§ **Prompt**:
If a line in the listing below contains the word "states", count it, then please give only the number of such lines.

§ **Material provided**:
━━━━━━━━━━━━━━━━

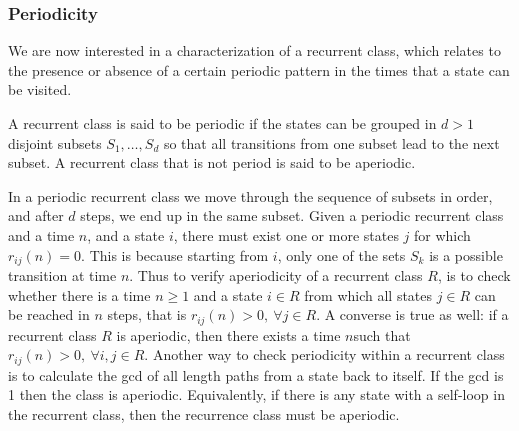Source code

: \documentclass[11pt]{scrartcl}
\begin{document}
\subsubsection{Periodicity}
We are now interested in a characterization of a recurrent class, which relates
to the presence or absence of a certain periodic pattern in the times that
a state can be visited. 
\begin{definition}[periodic]
  A recurrent class is said to be periodic if the states can be grouped in
  $d>1$ disjoint subsets $S_1,\ldots,S_{d}$ so that  all transitions from one
  subset lead to the next subset. A recurrent class that is not period is said
  to be aperiodic.
\end{definition}
In a periodic recurrent class we move through the sequence of subsets in order,
and after $d$ steps, we end up in the same subset. Given a periodic recurrent
class and a time $n$, and a state $i$, there must exist one or more states $j$
for which $r_{ij}(n)=0$. This is because starting from $i$, only one of the
sets $S_{k}$ is a possible transition at time $n$. Thus to verify aperiodicity
of a recurrent class $R$, is to check whether there is a time $n\geq 1$ and
a state $i\in R$ from which all states $j \in R$ can be reached in $n$ steps, that
is $r_{ij}(n)>0, ~\forall j\in R$. A converse is true as well: if a recurrent
class $R$ is aperiodic, then there exists a time $n$such that $r_{ij}(n) >0,
~\forall i,j \in R$. Another way to check periodicity within a recurrent class
is to calculate the gcd of all length paths from a state back to itself. If the
gcd is 1 then the class is aperiodic. Equivalently, if there is any state with
a self-loop in the recurrent class, then the recurrence class must be
aperiodic.
\end{document}
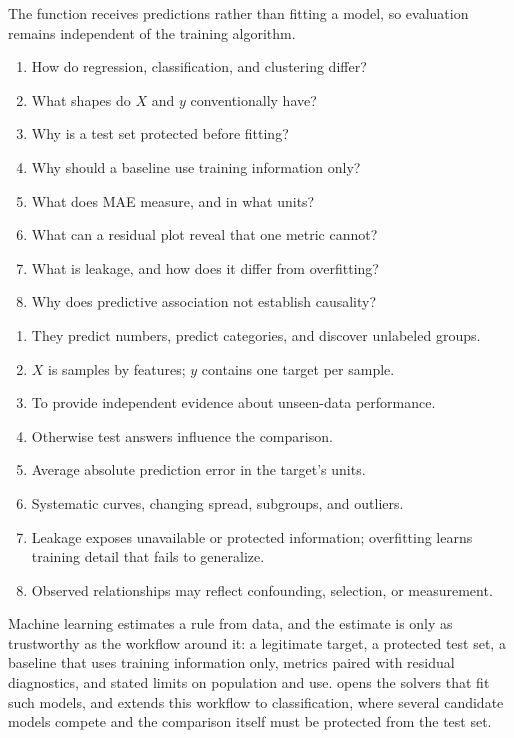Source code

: The function receives predictions rather than fitting a model, so evaluation
remains independent of the training algorithm.


\begin{enumerate}
    \item How do regression, classification, and clustering differ?
    \item What shapes do $X$ and $y$ conventionally have?
    \item Why is a test set protected before fitting?
    \item Why should a baseline use training information only?
    \item What does MAE measure, and in what units?
    \item What can a residual plot reveal that one metric cannot?
    \item What is leakage, and how does it differ from overfitting?
    \item Why does predictive association not establish causality?
\end{enumerate}


\begin{enumerate}
    \item They predict numbers, predict categories, and discover unlabeled groups.
    \item $X$ is samples by features; $y$ contains one target per sample.
    \item To provide independent evidence about unseen-data performance.
    \item Otherwise test answers influence the comparison.
    \item Average absolute prediction error in the target's units.
    \item Systematic curves, changing spread, subgroups, and outliers.
    \item Leakage exposes unavailable or protected information; overfitting
          learns training detail that fails to generalize.
    \item Observed relationships may reflect confounding, selection, or measurement.
\end{enumerate}

\begin{tcolorbox}[title=Chapter summary,colframe=orange,colback=white,arc=2mm]
Machine learning estimates a rule from data, and the estimate is only as
trustworthy as the workflow around it: a legitimate target, a protected test
set, a baseline that uses training information only, metrics paired with
residual diagnostics, and stated limits on population and use.
 opens the solvers that fit such models, and
 extends this workflow to classification, where
several candidate models compete and the comparison itself must be protected
from the test set.
\end{tcolorbox}
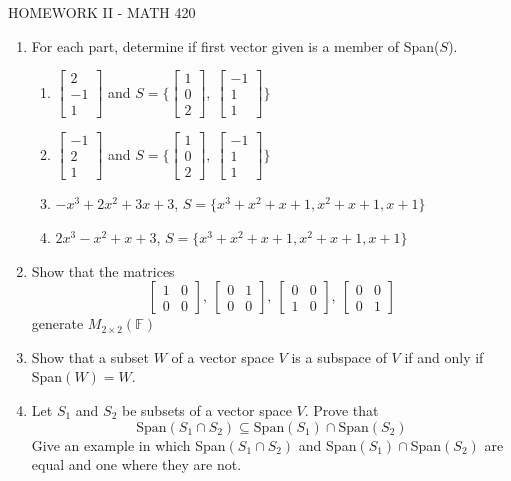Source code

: \documentclass{article}
\begin{document}
\centerline{HOMEWORK II - MATH 420}
\begin{enumerate}
\item
For each part, determine if first vector given is a member of Span($S$).
\begin{enumerate}
\item $\left[\begin{array}{c}
2\\-1\\1\end{array}\right]$ and $S=\{\left[\begin{array}{c}
1\\0\\2\end{array}\right], \ \left[ \begin{array}{c}
-1\\1\\1\end{array}\right]\}$
\item $\left[\begin{array}{c}
-1\\2\\1\end{array}\right]$ and $S=\{\left[\begin{array}{c}
1\\0\\2\end{array}\right], \ \left[ \begin{array}{c}
-1\\1\\1\end{array}\right]\}$
\item $-x^3+2x^2+3x+3$, $S=\{x^3+x^2+x+1,x^2+x+1,x+1\}$
\item  $2x^3-x^2+x+3$, $S=\{x^3+x^2+x+1,x^2+x+1,x+1\}$
\end{enumerate}

\item Show that the matrices
 $$\left[\begin{array}{cc}
1&0\\0&0\end{array}\right],\ 
\left[\begin{array}{cc}
0&1\\0&0\end{array}\right],\
\left[\begin{array}{cc}
0&0\\1&0\end{array}\right], \
\left[\begin{array}{cc}
0&0\\0&1\end{array}\right]
 $$
 generate $M_{2\times 2}(\mathbb{F})$
 

\item Show that a subset $W$ of a vector space $V$ is a subspace of $V$ if and only if Span$(W)=W$.

 \item Let $S_1$  and $S_2$
 be subsets of a vector space $V$. Prove that
$$\mbox{Span}(S_1\cap S_2)\subseteq \mbox{Span}(S_1)\cap \mbox{Span}(S_2)$$ Give an example in which Span$(S_1\cap S_2)$ and  Span$(S_1)\cap $Span$(S_2)$ are equal and one where they are not.

     \end{enumerate}
     
\end{document}
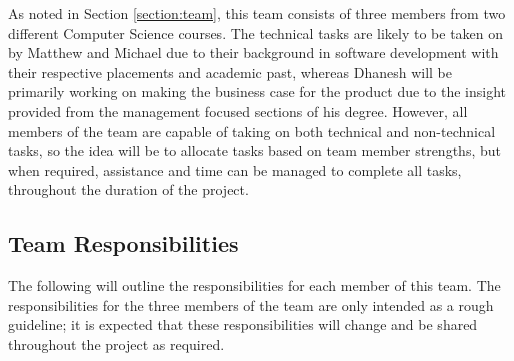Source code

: \documentclass{article}
\begin{document}
As noted in Section \ref{section:team}, this team consists of three members from two different Computer Science courses. The technical tasks are likely to be taken on by Matthew and Michael due to their background in software development with their respective placements and academic past, whereas Dhanesh will be primarily working on making the business case for the product due to the insight provided from the management focused sections of his degree. However, all members of the team are capable of taking on both technical and non-technical tasks, so the idea will be to allocate tasks based on team member strengths, but when required, assistance and time can be managed to complete all tasks, throughout the duration of the project.

\subsection{Team Responsibilities}
The following will outline the responsibilities for each member of this team. The responsibilities for the three members of the team are only intended as a rough guideline; it is expected that these responsibilities will change and be shared throughout the project as required.
\end{document}
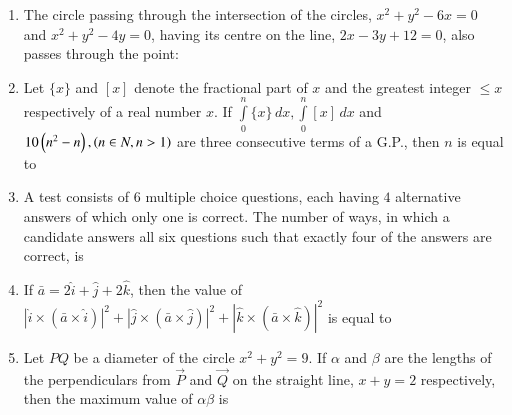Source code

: \documentclass[journal]{IEEEtran}
\begin{document}
\begin{enumerate}[start=16]
\begin{enumerate}
\end{enumerate}

\item The circle passing through the intersection of the circles, $x^2+y^2-6x=0$ and $x^2+y^2-4y=0$, having its centre on the line, $2x-3y+12=0$, also passes through the point:
\begin{enumerate}
\end{enumerate}

\item Let $\{x\}$ and ${[x]}$ denote the fractional part of $x$ and the greatest integer $\leq x$ respectively of a real number $x$. If $\int\limits_0^n\{x\} \, dx,\int\limits_0^n{[x]} \, dx$ and $10\left(n^2-n\right),\left(n \in N,n>1\right)$ are three consecutive terms of a G.P., then $n$ is equal to \underline{\hspace{1cm}}\\ 

\item A test consists of $6$ multiple choice questions, each having $4$ alternative answers of which only one is correct. The number of ways, in which a candidate answers all six questions such that exactly four of the answers are correct, is \underline{\hspace{1cm}}\\

\item If $\bar{a} = 2\hat{i} + \hat{j} + 2\hat{k}$, then the value of $|\hat{i} \times (\bar{a} \times \hat{i})|^2 + |\hat{j} \times (\bar{a} \times \hat{j})|^2 + |\hat{k} \times (\bar{a} \times \hat{k})|^2$  is equal to \underline{\hspace{1cm}}\\

\item Let $PQ$ be a diameter of the circle $x^2+y^2=9$. If $\alpha$ and $\beta$ are the lengths of the perpendiculars from $\vec{P}$ and $\vec{Q}$ on the straight line, $x+y=2$ respectively, then the maximum value of $\alpha\beta$ is \underline{\hspace{1cm}}\\


\end{enumerate}
\end{document}
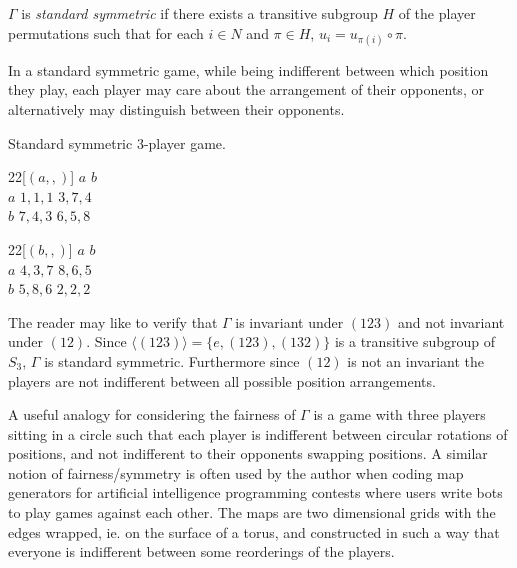 \begin{definition}
	$\Gamma$ is \textit{standard symmetric} \cite{NoahXE} if there exists a transitive subgroup $H$ of the player permutations such that for each $i \in N$ and $\pi \in H$, $u_i = u_{\pi(i)} \circ \pi$. 
\end{definition}

	In a standard symmetric game, while being indifferent between which position they play, each player may care about the arrangement of their opponents, or alternatively may distinguish between their opponents.

	\begin{example} \label{stdsymeg} Standard symmetric 3-player game.
		\begin{center}
  		\begin{game}{2}{2}[$(a,,)$]
				\>  $a$      \>  $b$      \\
			$a$	\>  $1,1,1$  \>  $3,7,4$  \\
			$b$	\>  $7,4,3$  \>  $6,5,8$  
		\end{game}
		\hspace*{5mm}
		\begin{game}{2}{2}[$(b,,)$]
				\>  $a$      \>  $b$      \\
			$a$	\>  $4,3,7$  \>  $8,6,5$  \\
   			$b$	\>  $5,8,6$  \>  $2,2,2$  
		\end{game}
		\end{center}
		
		The reader may like to verify that $\Gamma$ is invariant under $(123)$ and not invariant under $(12)$. Since $\langle (123)\rangle = \{e, (123), (132)\}$ is a transitive subgroup of $S_3$, $\Gamma$ is standard symmetric. Furthermore since $(12)$ is not an invariant the players are not indifferent between all possible position arrangements.
		
		A useful analogy for considering the fairness of $\Gamma$ is a game with three players sitting in a circle such that each player is indifferent between circular rotations of positions, and not indifferent to their opponents swapping positions. A similar notion of fairness/symmetry is often used by the author when coding map generators for artificial intelligence programming contests where users write bots to play games against each other. The maps are two dimensional grids with the edges wrapped, ie. on the surface of a torus, and constructed in such a way that everyone is indifferent between some reorderings of the players.
	\end{example}
	
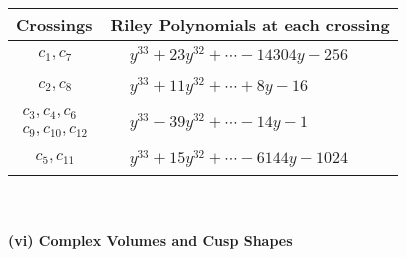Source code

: \documentclass[1p]{elsarticle_modified}
\theoremstyle{definition}
\begin{document}
\begin{tabular}{m{50pt}|m{274pt}}
Crossings & \hspace{64pt}Riley Polynomials at each crossing \\
\hline $$\begin{aligned}c_{1},c_{7}\end{aligned}$$&$\begin{aligned}
&y^{33}+23 y^{32}+\cdots-14304 y-256
\end{aligned}$\\
\hline $$\begin{aligned}c_{2},c_{8}\end{aligned}$$&$\begin{aligned}
&y^{33}+11 y^{32}+\cdots+8 y-16
\end{aligned}$\\
\hline $$\begin{aligned}c_{3},c_{4},c_{6}\\c_{9},c_{10},c_{12}\end{aligned}$$&$\begin{aligned}
&y^{33}-39 y^{32}+\cdots-14 y-1
\end{aligned}$\\
\hline $$\begin{aligned}c_{5},c_{11}\end{aligned}$$&$\begin{aligned}
&y^{33}+15 y^{32}+\cdots-6144 y-1024
\end{aligned}$\\
\hline
\end{tabular}\\~\\
\newpage\flushleft \textbf{(vi) Complex Volumes and Cusp Shapes}
\end{document}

━━━━━━━━━━━━━━━━

§ **Exercise solution**:
3